Going Away

Submitted by vicent on May 2, 2016

Comments

Juan Conatz

4 years 8 months ago

In reply to by libcom.org

Submitted by Juan Conatz on April 30, 2020

Just finished this. At 500+ pages, it took me a while to read, but very glad I did. This may be one of the best and most insightful books I've ever read.

It's, as far as I can tell, a semi-autobiographical account that centers around the author's disillusionment with the United States, as he drives across the country in a Chrysler DeSoto in 1956. Along the way, he visits and encounters a huge cast of characters. Hitchhiking Wobblies. Conservative ranchers. Old friends. Periodically, he tried to keep informed about the Soviet invasion of Hungary and whether this marks the beginning of WW3.

The book is also an account of the post-WW2 radical left. The author was involved in the Communist Party, and did student organizing, worked for the UAW's left faction and got blacklisted out of Hollywood.

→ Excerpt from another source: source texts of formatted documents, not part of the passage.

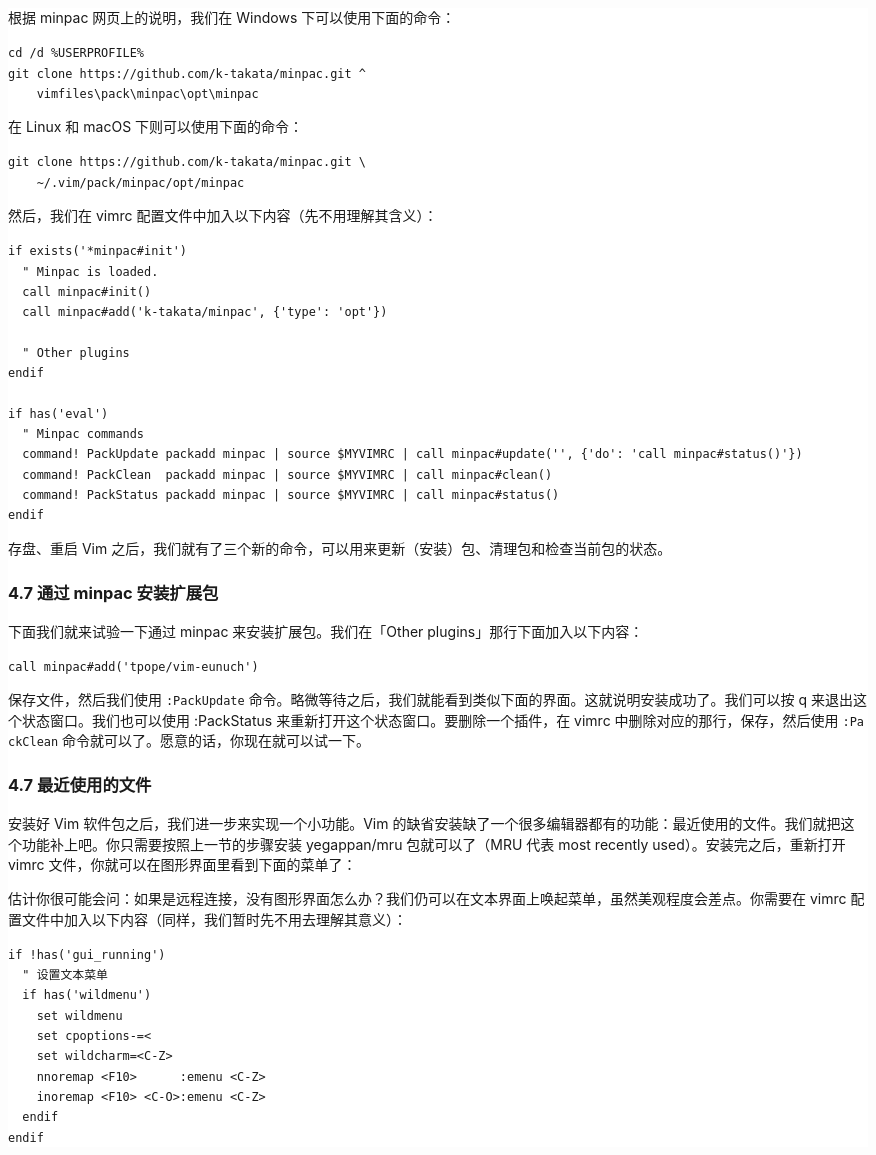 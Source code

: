 根据 minpac 网页上的说明，我们在 Windows 下可以使用下面的命令：

```
cd /d %USERPROFILE%
git clone https://github.com/k-takata/minpac.git ^
    vimfiles\pack\minpac\opt\minpac
```

在 Linux 和 macOS 下则可以使用下面的命令：

```
git clone https://github.com/k-takata/minpac.git \
    ~/.vim/pack/minpac/opt/minpac
```

然后，我们在 vimrc 配置文件中加入以下内容（先不用理解其含义）：

```
if exists('*minpac#init')
  " Minpac is loaded.
  call minpac#init()
  call minpac#add('k-takata/minpac', {'type': 'opt'})

  " Other plugins
endif

if has('eval')
  " Minpac commands
  command! PackUpdate packadd minpac | source $MYVIMRC | call minpac#update('', {'do': 'call minpac#status()'})
  command! PackClean  packadd minpac | source $MYVIMRC | call minpac#clean()
  command! PackStatus packadd minpac | source $MYVIMRC | call minpac#status()
endif
```

存盘、重启 Vim 之后，我们就有了三个新的命令，可以用来更新（安装）包、清理包和检查当前包的状态。

### 4.7 通过 minpac 安装扩展包

下面我们就来试验一下通过 minpac 来安装扩展包。我们在「Other plugins」那行下面加入以下内容：

```
call minpac#add('tpope/vim-eunuch')
```

保存文件，然后我们使用 `:PackUpdate` 命令。略微等待之后，我们就能看到类似下面的界面。这就说明安装成功了。我们可以按 q 来退出这个状态窗口。我们也可以使用 :PackStatus 来重新打开这个状态窗口。要删除一个插件，在 vimrc 中删除对应的那行，保存，然后使用 `:PackClean` 命令就可以了。愿意的话，你现在就可以试一下。

### 4.7 最近使用的文件

安装好 Vim 软件包之后，我们进一步来实现一个小功能。Vim 的缺省安装缺了一个很多编辑器都有的功能：最近使用的文件。我们就把这个功能补上吧。你只需要按照上一节的步骤安装 yegappan/mru 包就可以了（MRU 代表 most recently used）。安装完之后，重新打开 vimrc 文件，你就可以在图形界面里看到下面的菜单了：

估计你很可能会问：如果是远程连接，没有图形界面怎么办？我们仍可以在文本界面上唤起菜单，虽然美观程度会差点。你需要在 vimrc 配置文件中加入以下内容（同样，我们暂时先不用去理解其意义）：

```
if !has('gui_running')
  " 设置文本菜单
  if has('wildmenu')
    set wildmenu
    set cpoptions-=<
    set wildcharm=<C-Z>
    nnoremap <F10>      :emenu <C-Z>
    inoremap <F10> <C-O>:emenu <C-Z>
  endif
endif
```
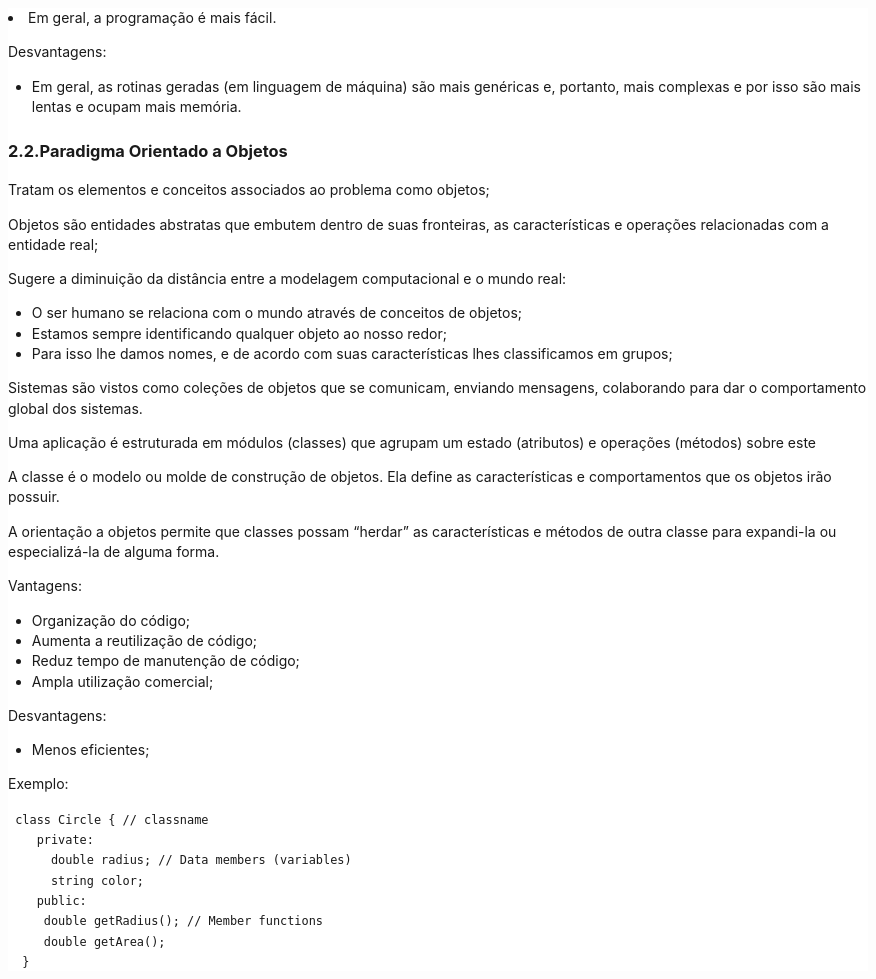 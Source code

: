   <li>Em geral, a programação é mais fácil.</li>
</ul>
<p>Desvantagens:</p>
<ul>
  <li>Em geral, as rotinas geradas (em linguagem de máquina) são mais genéricas e, portanto, mais complexas e por isso são mais lentas e ocupam mais memória.</li>
</ul>
<h3>2.2.Paradigma Orientado a Objetos</h3>

<p>Tratam os elementos e conceitos associados ao problema como objetos;</p>

<p>Objetos são entidades abstratas que embutem dentro de suas fronteiras, as características e operações relacionadas com a entidade real;</p>

<p>Sugere a diminuição da distância entre a modelagem computacional e o mundo real:</p>
<ul>
  <li>O ser humano se relaciona com o mundo através de conceitos de objetos;</li>

  <li>Estamos sempre identificando qualquer objeto ao nosso redor;</li>

  <li>Para isso lhe damos nomes, e de acordo com suas características lhes classificamos em grupos;</li>
</ul>
<p>Sistemas são vistos como coleções de objetos que se comunicam, enviando mensagens, colaborando para dar o comportamento global dos sistemas.</p>

<p>Uma aplicação é estruturada em módulos (classes) que agrupam um estado (atributos) e operações (métodos) sobre este</p>

<p>A classe é o modelo ou molde de construção de objetos. Ela define as características e comportamentos que os objetos irão possuir.</p>

<p>A orientação a objetos permite que classes possam “herdar” as características e métodos de outra classe para expandi-la ou especializá-la de alguma forma.</p>

<p>Vantagens:</p>
<ul>
  <li>Organização do código;</li>

  <li>Aumenta a reutilização de código;</li>

  <li>Reduz tempo de manutenção de código;</li>

  <li>Ampla utilização comercial;</li>
</ul>
<p>Desvantagens:</p>
<ul>
  <li>Menos eficientes;</li>
</ul>
<p>Exemplo:</p>

     class Circle { // classname
        private:
          double radius; // Data members (variables)
          string color;
        public:
         double getRadius(); // Member functions
         double getArea();
      }
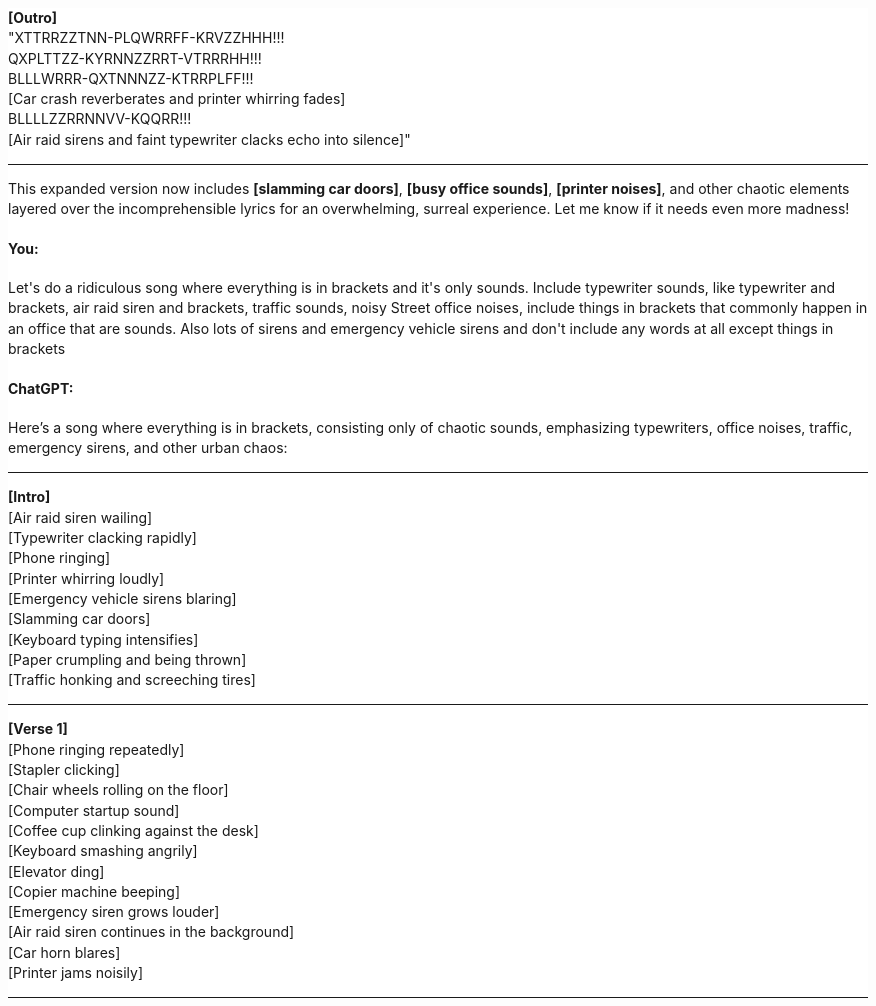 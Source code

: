 **\[Outro]**\
"XTTRRZZTNN-PLQWRRFF-KRVZZHHH!!!\
QXPLTTZZ-KYRNNZZRRT-VTRRRHH!!!\
BLLLWRRR-QXTNNNZZ-KTRRPLFF!!!\
\[Car crash reverberates and printer whirring fades]\
BLLLLZZRRNNVV-KQQRR!!!\
\[Air raid sirens and faint typewriter clacks echo into silence]"

---

This expanded version now includes **\[slamming car doors]**, **\[busy office sounds]**, **\[printer noises]**, and other chaotic elements layered over the incomprehensible lyrics for an overwhelming, surreal experience. Let me know if it needs even more madness!


#### You:
Let's do a ridiculous song where everything is in brackets and it's only sounds. Include typewriter sounds, like typewriter and brackets, air raid siren and brackets, traffic sounds, noisy Street office noises, include things in brackets that commonly happen in an office that are sounds. Also lots of sirens and emergency vehicle sirens and don't include any words at all except things in brackets

#### ChatGPT:
Here’s a song where everything is in brackets, consisting only of chaotic sounds, emphasizing typewriters, office noises, traffic, emergency sirens, and other urban chaos:

---

**\[Intro]**\
\[Air raid siren wailing]\
\[Typewriter clacking rapidly]\
\[Phone ringing]\
\[Printer whirring loudly]\
\[Emergency vehicle sirens blaring]\
\[Slamming car doors]\
\[Keyboard typing intensifies]\
\[Paper crumpling and being thrown]\
\[Traffic honking and screeching tires]

---

**\[Verse 1]**\
\[Phone ringing repeatedly]\
\[Stapler clicking]\
\[Chair wheels rolling on the floor]\
\[Computer startup sound]\
\[Coffee cup clinking against the desk]\
\[Keyboard smashing angrily]\
\[Elevator ding]\
\[Copier machine beeping]\
\[Emergency siren grows louder]\
\[Air raid siren continues in the background]\
\[Car horn blares]\
\[Printer jams noisily]

---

The interactions between him and the many old friends and comrades was really spot on. The way the book portrays people on the left he was once close to drift away and how people take different paths (and how they themselves view/justify those paths) was very familiar. The factionalist battles, their destructiveness, the mistakes made and the language around them was really excellent and rung true.

The author is really trying to make sense of the defeat of the left that he poured himself into. I really sympathize with the author's disillusionment of not only the radical left, but his home country and what it turned into. So many of the characters I've met variations of. So many of the described conflicts and situations were so similar to what I've seen and experienced.

He also wrote a book about his socialist union organizer mother that I want to read as well.